When I left Canada, I was of a mind to keep in touch with all of my friends as often as I could for as long as I could. And I did…. for a while.

Being away for a long time made it difficult for some of my friends and I to keep up with each other. We could no longer bond over a beer, go to the movies or take a trip together. Going through stuff together was no longer an option.

On top of that, life continued to happen for my friends and me, and thus, growing apart was inevitable. 

As time went by, the time between each call, e-mail or message took longer and longer, until one day I realized we hadn’t heard from each other in a long time.

Ultimately, some of those friendships inevitably ended up dwindling away.

Realizations since I left home to travel - Luxor, Egypt


As hard as it has been to keep all my friendships intact, I am glad to say that some of my friendships have grown even stronger.

The truth is that true friendships will survive no matter the amount of time you spend away and the distance that separates you. A true friend will make plans to meet you all the way across the world, no matter the cost. And a true friend will look for ways to keep in touch, even when you forget to do it yourself.

For me, even though it is not always easy, I now make sure that I connect with them from time to time. I have learned to send the odd message here and there to make sure my friends know that I’m alive. Even tagging each other on memes does the trick.

So even though I might have lost a few friends in the process, I am truly thankful for those true friends who have kept our friendships going strong despite the distance.


If I think about my past life, I realize that I often obsessed with the things I didn’t have, until I bought them. Once I had them, I would find new things to obsess about and would eventually buy them too, and then find another set of things that I absolutely wanted to have and so on.

Sounds familiar?

When I left home, I put some clothes, my laptop, my camera and my bank card in a backpack, and that’s all I owned for a long time. I left everything else behind, and I couldn’t have been happier that I did.

During these last three years, I have come to realize that having more possessions did not equal to being richer or even happier. In fact, I realize now that the more things I had, the more I used to surround myself with these things and less with the people close to me. In turn, the more I did that, the more bored I got about my life, and the more I wanted it to change.

The truth is that possessions do not last forever, but good memories do. Today, I cannot remember the brand of the expensive TV I bought a few years before I began to travel, but I certainly remember the trip I took to Tanzania or the time I went scuba diving in Ecuador.


Travelling the world has allowed me to meet tons of awesome individuals from all walks of life. Teenagers, young adults, retirees, couples travelling with children, you name it.

While we all had different stories to tell about our previous and current lives, one thing always remained the same when we talked about our hopes and dreams: all we wanted was to have a happy life.

While the concept of “happy life” meant different things for many of us, it still remained the one thing we all wanted to achieve in our own way.

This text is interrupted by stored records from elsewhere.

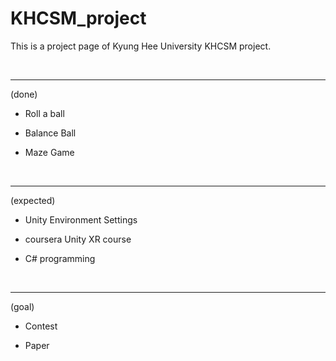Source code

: # KHCSM_project

This is a project page of Kyung Hee University KHCSM project.

<br>

----


(done)

- Roll a ball

- Balance Ball

- Maze Game

<br>

----

(expected)

- Unity Environment Settings

- coursera Unity XR course

- C# programming

<br>

----

(goal)

- Contest

- Paper

<br>

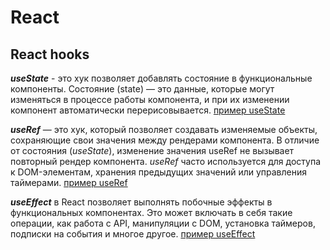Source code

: # React

## React hooks

***useState*** - это хук позволяет добавлять состояние в функциональные компоненты. Состояние (state) — это данные,
которые могут изменяться в процессе работы компонента, и при их изменении компонент автоматически перерисовывается.
[пример useState](./exemple/useState.md)

***useRef*** — это хук, который позволяет создавать изменяемые объекты, сохраняющие свои значения между рендерами
компонента. В отличие от состояния (*useState*), изменение значения useRef не вызывает повторный рендер компонента.
*useRef*
часто используется для доступа к DOM-элементам, хранения предыдущих значений или управления таймерами.
[пример useRef](./exemple/useRef.md)

***useEffect*** в React позволяет выполнять побочные эффекты в функциональных компонентах. Это может включать в себя
такие
операции, как работа с API, манипуляции с DOM, установка таймеров, подписки на события и многое
другое. [пример useEffect](./exemple/useEffect.md)
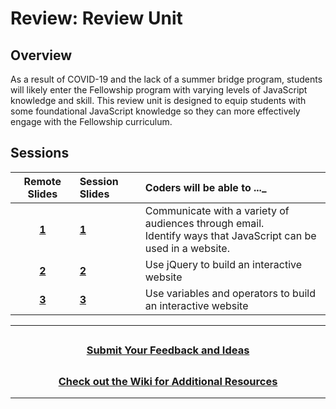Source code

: # Review: Review Unit

## Overview

As a result of COVID-19 and the lack of a summer bridge program, students will likely enter the Fellowship program with varying levels of JavaScript knowledge and skill. This review unit is designed to equip students with some foundational JavaScript knowledge so they can more effectively engage with the Fellowship curriculum.

## Sessions

|Remote Slides|                                                        Session Slides                                                       | Coders will be able to ...\_                                                                                      |
| :------------------------------------------------------: | :-------------------------------------------------- |:-------|
|[**1**](https://docs.google.com/presentation/d/1tIHRLAVrJYtLOjK_k-RrQ5BDHHzDKpchzt2ZE7tKxSc/edit#slide=id.g6031cbd622_0_8)|  [**1**](https://docs.google.com/presentation/d/1TPfzrZzOlq1gZugY0Ixhz0mGl2HKhpijwSGzy4N5wRY/edit#slide=id.g6031cbd622_0_0)   | Communicate with a variety of audiences through email.<br>Identify ways that JavaScript can be used in a website. |
|[**2**](https://docs.google.com/presentation/d/1DjCfPoTWBdMvPHnG0z4cZal0qIgKl_dkP8UX4s7JA4I/edit#slide=id.g89a19f1754_0_1869)|  [**2**](https://docs.google.com/presentation/d/1Z5C-uD68_m0Qn3h2PXo6QZK4L5PP_crSNTYnZO2DYLg/edit#slide=id.g2a649694b1_0_43)  | Use jQuery to build an interactive website                                                                        |
|[**3**](https://docs.google.com/presentation/d/1UR6woiVGODXF9xzM4exMpjhZ_LCZuYjdH_gy0tUdYzM/edit#slide=id.g89a19f1754_0_1869)| [**3**](https://docs.google.com/presentation/d/1JS7GXjzHGp3W300jNIzKlc2w5rDDqdMPiwu8F2KMXrE/edit#slide=id.g89a19f1754_0_1869) | Use variables and operators to build an interactive website                                                       |

---

## <h3 align="center"><a href="https://forms.gle/vyAD1HFwXHZMRXrr9">Submit Your Feedback and Ideas</a></h3>

## <h3 align="center"><a href="https://github.com/itscodenation/curriculum-20-21/wiki">Check out the Wiki for Additional Resources</a></h3>

---
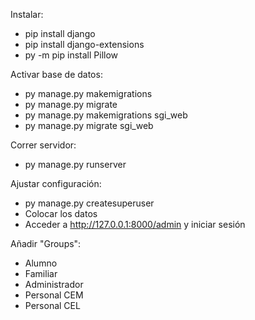 Instalar:
- pip install django
- pip install django-extensions
- py -m pip install Pillow

Activar base de datos:
- py manage.py makemigrations
- py manage.py migrate
- py manage.py makemigrations sgi_web
- py manage.py migrate sgi_web

Correr servidor:
- py manage.py runserver

Ajustar configuración:
- py manage.py createsuperuser
- Colocar los datos
- Acceder a http://127.0.0.1:8000/admin y iniciar sesión

Añadir "Groups":
- Alumno
- Familiar
- Administrador
- Personal CEM
- Personal CEL
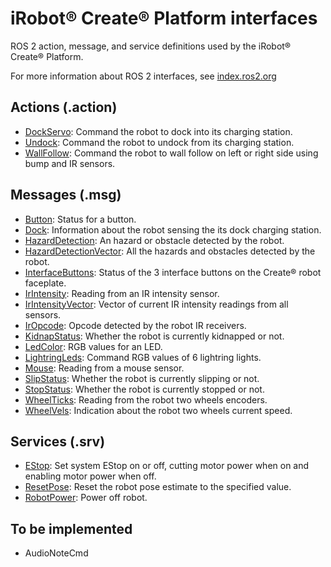 # iRobot® Create® Platform interfaces

ROS 2 action, message, and service definitions used by the iRobot® Create® Platform.

For more information about ROS 2 interfaces, see [index.ros2.org](https://index.ros.org/doc/ros2/Concepts/About-ROS-Interfaces/)

## Actions (.action)
* [DockServo](action/DockServo.action): Command the robot to dock into its charging station.
* [Undock](action/Undock.action): Command the robot to undock from its charging station.
* [WallFollow](action/WallFollow.action): Command the robot to wall follow on left or right side using bump and IR sensors.

## Messages (.msg)
* [Button](msg/Button.msg): Status for a button.
* [Dock](msg/Dock.msg): Information about the robot sensing the its dock charging station.
* [HazardDetection](msg/HazardDetection.msg): An hazard or obstacle detected by the robot.
* [HazardDetectionVector](msg/HazardDetectionVector.msg): All the hazards and obstacles detected by the robot.
* [InterfaceButtons](msg/InterfaceButtons.msg): Status of the 3 interface buttons on the Create® robot faceplate.
* [IrIntensity](msg/IrIntensity.msg): Reading from an IR intensity sensor.
* [IrIntensityVector](msg/IrIntensityVector.msg): Vector of current IR intensity readings from all sensors.
* [IrOpcode](msg/IrOpcode.msg): Opcode detected by the robot IR receivers.
* [KidnapStatus](msg/KidnapStatus.msg): Whether the robot is currently kidnapped or not.
* [LedColor](msg/LedColor.msg): RGB values for an LED.
* [LightringLeds](msg/LightringLeds.msg): Command RGB values of 6 lightring lights.
* [Mouse](msg/Mouse.msg): Reading from a mouse sensor.
* [SlipStatus](msg/SlipStatus.msg): Whether the robot is currently slipping or not.
* [StopStatus](msg/StopStatus.msg): Whether the robot is currently stopped or not.
* [WheelTicks](msg/WheelTicks.msg): Reading from the robot two wheels encoders.
* [WheelVels](msg/WheelVels.msg): Indication about the robot two wheels current speed.

## Services (.srv)
* [EStop](srv/EStop.srv): Set system EStop on or off, cutting motor power when on and enabling motor power when off.
* [ResetPose](src/ResetPose.srv): Reset the robot pose estimate to the specified value.
* [RobotPower](srv/RobotPower.srv): Power off robot.

## To be implemented
* AudioNoteCmd
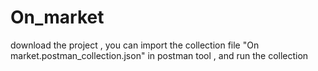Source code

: # On_market
download the project ,
you can import the collection file "On market.postman_collection.json" in postman tool ,
and run the collection
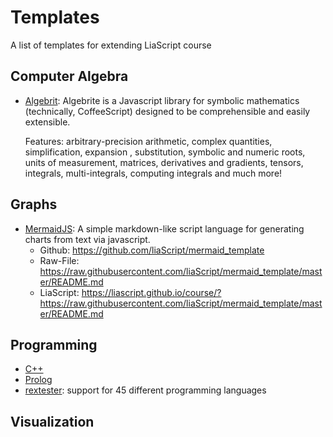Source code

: <!--

author:   Andre Dietrich
email:    andre.dietrich@ovgu.de
version:  1.0.0
language: en_US
narrator: US English Female

-->

# Templates
A list of templates for extending LiaScript course

## Computer Algebra

* [Algebrit](https://liascript.github.io/course/?https://raw.githubusercontent.com/liaScript/algebrite_template/master/README.md):
  Algebrite is a Javascript library for symbolic mathematics (technically, CoffeeScript) designed to be comprehensible and easily extensible.

  Features: arbitrary-precision arithmetic, complex quantities, simplification,
  expansion , substitution, symbolic and numeric roots, units of measurement,
  matrices, derivatives and gradients, tensors, integrals, multi-integrals,
  computing integrals and much more!

## Graphs

* [MermaidJS](https://mermaidjs.github.io): A simple markdown-like script language for generating charts from text via javascript.
  * Github: https://github.com/liaScript/mermaid_template
  * Raw-File: https://raw.githubusercontent.com/liaScript/mermaid_template/master/README.md
  * LiaScript: https://liascript.github.io/course/?https://raw.githubusercontent.com/liaScript/mermaid_template/master/README.md

## Programming

* [C++]()
* [Prolog]()
* [rextester](https://liascript.github.io/course/?https://raw.githubusercontent.com/liaScript/rextester_template/master/README.md): support for 45 different programming languages

## Visualization
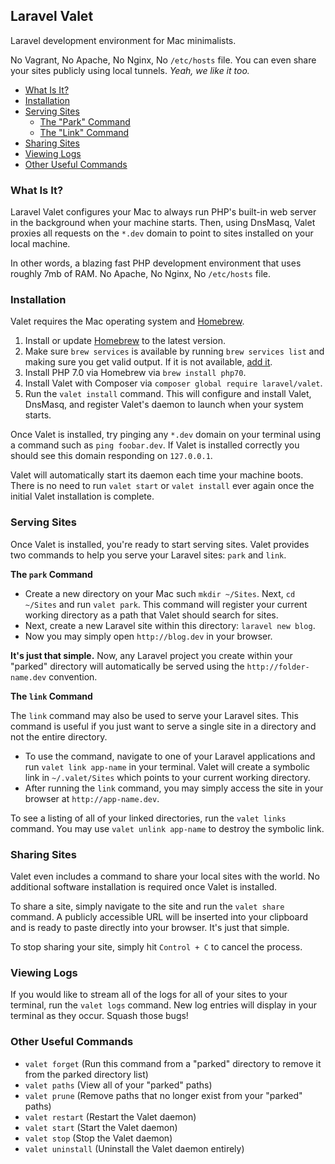 ## Laravel Valet

Laravel development environment for Mac minimalists.

No Vagrant, No Apache, No Nginx, No `/etc/hosts` file. You can even share your sites publicly using local tunnels. _Yeah, we like it too._

- [What Is It?](#what-is-it)
- [Installation](#installation)
- [Serving Sites](#serving-sites)
    - [The "Park" Command](#the-park-command)
    - [The "Link" Command](#the-link-command)
- [Sharing Sites](#sharing-sites)
- [Viewing Logs](#viewing-logs)
- [Other Useful Commands](#other-useful-commands)

<a name="what-is-it"></a>
### What Is It?

Laravel Valet configures your Mac to always run PHP's built-in web server in the background when your machine starts. Then, using DnsMasq, Valet proxies all requests on the `*.dev` domain to point to sites installed on your local machine.

In other words, a blazing fast PHP development environment that uses roughly 7mb of RAM. No Apache, No Nginx, No `/etc/hosts` file.

<a name="installation"></a>
### Installation

Valet requires the Mac operating system and [Homebrew](http://brew.sh/).

1. Install or update [Homebrew](http://brew.sh/) to the latest version.
2. Make sure `brew services` is available by running `brew services list` and making sure you get valid output. If it is not available, [add it](https://github.com/Homebrew/homebrew-services).
3. Install PHP 7.0 via Homebrew via `brew install php70`.
4. Install Valet with Composer via `composer global require laravel/valet`.
5. Run the `valet install` command. This will configure and install Valet, DnsMasq, and register Valet's daemon to launch when your system starts.

Once Valet is installed, try pinging any `*.dev` domain on your terminal using a command such as `ping foobar.dev`. If Valet is installed correctly you should see this domain responding on `127.0.0.1`.

Valet will automatically start its daemon each time your machine boots. There is no need to run `valet start` or `valet install` ever again once the initial Valet installation is complete.

<a name="serving-sites"></a>
### Serving Sites

Once Valet is installed, you're ready to start serving sites. Valet provides two commands to help you serve your Laravel sites: `park` and `link`.

<a name="the-park-command"></a>
**The `park` Command**

- Create a new directory on your Mac such `mkdir ~/Sites`. Next, `cd ~/Sites` and run `valet park`. This command will register your current working directory as a path that Valet should search for sites.
- Next, create a new Laravel site within this directory: `laravel new blog`.
- Now you may simply open `http://blog.dev` in your browser.

**It's just that simple.** Now, any Laravel project you create within your "parked" directory will automatically be served using the `http://folder-name.dev` convention.

<a name="the-link-command"></a>
**The `link` Command**

The `link` command may also be used to serve your Laravel sites. This command is useful if you just want to serve a single site in a directory and not the entire directory.

- To use the command, navigate to one of your Laravel applications and run `valet link app-name` in your terminal. Valet will create a symbolic link in `~/.valet/Sites` which points to your current working directory.
- After running the `link` command, you may simply access the site in your browser at `http://app-name.dev`.

To see a listing of all of your linked directories, run the `valet links` command. You may use `valet unlink app-name` to destroy the symbolic link.

<a name="sharing-sites"></a>
### Sharing Sites

Valet even includes a command to share your local sites with the world. No additional software installation is required once Valet is installed.

To share a site, simply navigate to the site and run the `valet share` command. A publicly accessible URL will be inserted into your clipboard and is ready to paste directly into your browser. It's just that simple.

To stop sharing your site, simply hit `Control + C` to cancel the process.

<a name="viewing-logs"></a>
### Viewing Logs

If you would like to stream all of the logs for all of your sites to your terminal, run the `valet logs` command. New log entries will display in your terminal as they occur. Squash those bugs!

<a name="other-useful-commands"></a>
### Other Useful Commands

- `valet forget` (Run this command from a "parked" directory to remove it from the parked directory list)
- `valet paths` (View all of your "parked" paths)
- `valet prune` (Remove paths that no longer exist from your "parked" paths)
- `valet restart` (Restart the Valet daemon)
- `valet start` (Start the Valet daemon)
- `valet stop` (Stop the Valet daemon)
- `valet uninstall` (Uninstall the Valet daemon entirely)
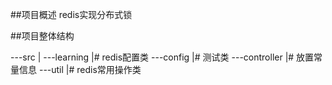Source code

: 
##项目概述
redis实现分布式锁

##项目整体结构

---src
      |
      ---learning
                           |# redis配置类
                           ---config
                           |# 测试类
                           ---controller
                           |# 放置常量信息
                           ---util
                           |# redis常用操作类
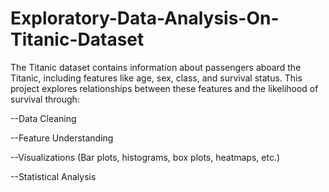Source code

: # Exploratory-Data-Analysis-On-Titanic-Dataset

The Titanic dataset contains information about passengers aboard the Titanic, including features like age, sex, class, and survival status. This project explores relationships between these features and the likelihood of survival through:

--Data Cleaning

--Feature Understanding

--Visualizations (Bar plots, histograms, box plots, heatmaps, etc.)

--Statistical Analysis
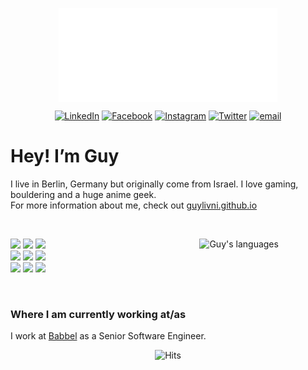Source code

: 
<p align="center">
  <img align="center" src="https://github.com/GuyLivni/GuyLivni/blob/master/hello.gif" width="350px" height="150px">
</p>
<p align="center">
  <a href="https://www.linkedin.com/in/guylivni/" target="_blank"><img alt="LinkedIn" src="https://img.shields.io/badge/-LinkedIn-blue?logo=linkedin&logoColor=blue&labelColor=white" /></a>
  <a href="https://www.facebook.com/guy.livni.9" target="_blank"><img alt="Facebook" src="https://img.shields.io/badge/-Facebook-blue?logo=facebook&labelColor=white" /></a>
  <a href="https://www.instagram.com/guylivni/" target="_blank"><img alt="Instagram" src="https://img.shields.io/badge/-Instagram-blue?logo=Instagram&labelColor=white" /></a>
  <a href="https://twitter.com/guy_livni" target="_blank"><img alt="Twitter" src="https://img.shields.io/badge/-Twitter-blue?logo=Twitter&labelColor=white" /></a>
  <a href="mailto:guylivni@gmail.com?subject=Hello!" target="_blank"><img alt="email" src="https://img.shields.io/badge/-Gmail-blue?logo=Gmail&labelColor=white" /></a>
</p>
<!-- Badges by https://shields.io/ -->

# Hey! I’m Guy
I live in Berlin, Germany but originally come from Israel. I love gaming, bouldering and a huge anime geek.<br/>
For more information about me, check out <a href="https://guylivni.github.io/">guylivni.github.io</a></p>

<br/>
<p>
<!--   <img width="50%" align="right" alt="Guy's github stats" src="https://github-readme-stats.vercel.app/api?username=GuyLivni&show_icons=true&theme=cobalt&hide_rank=true" /> -->
<img width="40%" align="right" src="https://github-readme-stats.vercel.app/api/top-langs/?username=GuyLivni&hide_langs_below=1" alt="Guy's languages" /> 
  <code><img width="14%" src="https://www.vectorlogo.zone/logos/reactjs/reactjs-ar21.svg"></code>
  <code><img width="14%" src="https://www.vectorlogo.zone/logos/javascript/javascript-ar21.svg"></code>
  <code><img width="14%" src="https://www.vectorlogo.zone/logos/nodejs/nodejs-ar21.svg"></code>
  <br />
  <code><img width="14%" src="https://www.vectorlogo.zone/logos/amazon_aws/amazon_aws-ar21.svg"></code>
  <code><img width="14%" src="https://www.vectorlogo.zone/logos/jestjsio/jestjsio-ar21.svg"></code>
  <code><img width="14%" src="https://www.vectorlogo.zone/logos/js_webpack/js_webpack-ar21.svg"></code>
  <br />
  <code><img width="14%" src="https://www.vectorlogo.zone/logos/w3_html5/w3_html5-ar21.svg"></code>
  <code><img width="14%" src="https://www.vectorlogo.zone/logos/gatsbyjs/gatsbyjs-ar21.svg"></code>
  <code><img width="14%" src="https://www.vectorlogo.zone/logos/travis-ci/travis-ci-ar21.svg"></code>
</p>
<br />

### Where I am currently working at/as
<p> I work at <a href="https://www.babbel.com">Babbel</a> as a Senior Software Engineer.<br/>

<p align="center">
  <img src="https://hits.seeyoufarm.com/api/count/incr/badge.svg?url=https://github.com/GuyLivni" alt="Hits" />
</p>
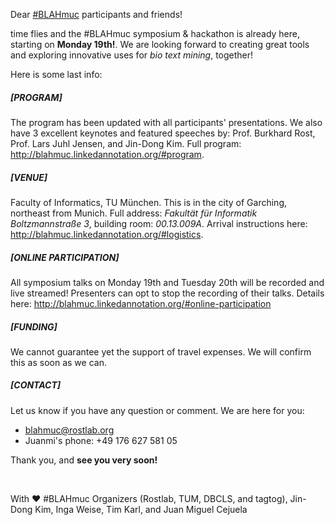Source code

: Dear [#BLAHmuc](http://blahmuc.linkedannotation.org) participants and friends!

time flies and the #BLAHmuc symposium & hackathon is already here, starting on **Monday 19th!**. We are looking forward to creating great tools and exploring innovative uses for _bio text mining_, together!

Here is some last info:

##### [PROGRAM]

The program has been updated with all participants' presentations. We also have 3 excellent keynotes and featured speeches by: Prof. Burkhard Rost, Prof. Lars Juhl Jensen, and Jin-Dong Kim. Full program: http://blahmuc.linkedannotation.org/#program.

##### [VENUE]

Faculty of Informatics, TU München. This is in the city of Garching, northeast from Munich. Full address: _Fakultät für Informatik Boltzmannstraße 3_, building room: _00.13.009A_. Arrival instructions here: http://blahmuc.linkedannotation.org/#logistics.

##### [ONLINE PARTICIPATION]

All symposium talks on Monday 19th and Tuesday 20th will be recorded and live streamed! Presenters can opt to stop the recording of their talks. Details here: http://blahmuc.linkedannotation.org/#online-participation

##### [FUNDING]

We cannot guarantee yet the support of travel expenses. We will confirm this as soon as we can.

##### [CONTACT]

Let us know if you have any question or comment. We are here for you:

* [blahmuc@rostlab.org](blahmuc@rostlab.org)
* Juanmi's phone: +49 176 627 581 05

Thank you, and **see you very soon!**

<br/>

With ♥️ \#BLAHmuc Organizers (Rostlab, TUM, DBCLS, and tagtog), Jin-Dong Kim, Inga Weise, Tim Karl, and Juan Miguel Cejuela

I recall that when I first moved to China, I had a little bit of a rough time finding a common ground with my Chinese colleagues. Their culture was so much different from mine, and finding things in common was not easy during our conversations. Until one time we started to talk about what we all wanted in life, and everyone opened up about what their desires were. And even though most of what we wanted was different from each other, we all realized that we were all connected by the same goal: to find happiness in our lives.

Many times, people tend to focus on what makes us different from one another rather than what makes us equal. But no matter who people are or what they want in the world, the ultimate goal always ends up being the same. 


One of the biggest realizations I’ve made during these last 3 years of my life since I left Canada is that, deep down, I haven’t really changed that much.

As travellers, we often say that “travel changes us” and that we’re never the same after a long trip away from home.

While that might be true for many people, I have come to realize that the life I live now is one that I have been yearning for, for as long as I can remember.

Ever since I was a kid, I used to move a lot. Living in a different city or a different country was always my reality growing up. I might have not always liked it, but moving around and not staying in one place was something that was embedded in me from an early age.

That’s where my love for travel began. And even though I didn’t take my first solo backpacking trip until I was 24 years old, I had always looked forward to the next time I would move.

So it isn’t that much of a surprise that today I still move around a lot. The only difference is that I now move around all over the world.

Realizations I made since I left home to travel the world - Hsipaw, Myanmar


  1. The friendship points are so true. Living abroad or in your case travelling and spending long periods away will really test friendships but that’s ok because the ones that survive are worth it! Hope the adventure is going well and that there are many more realisations to come!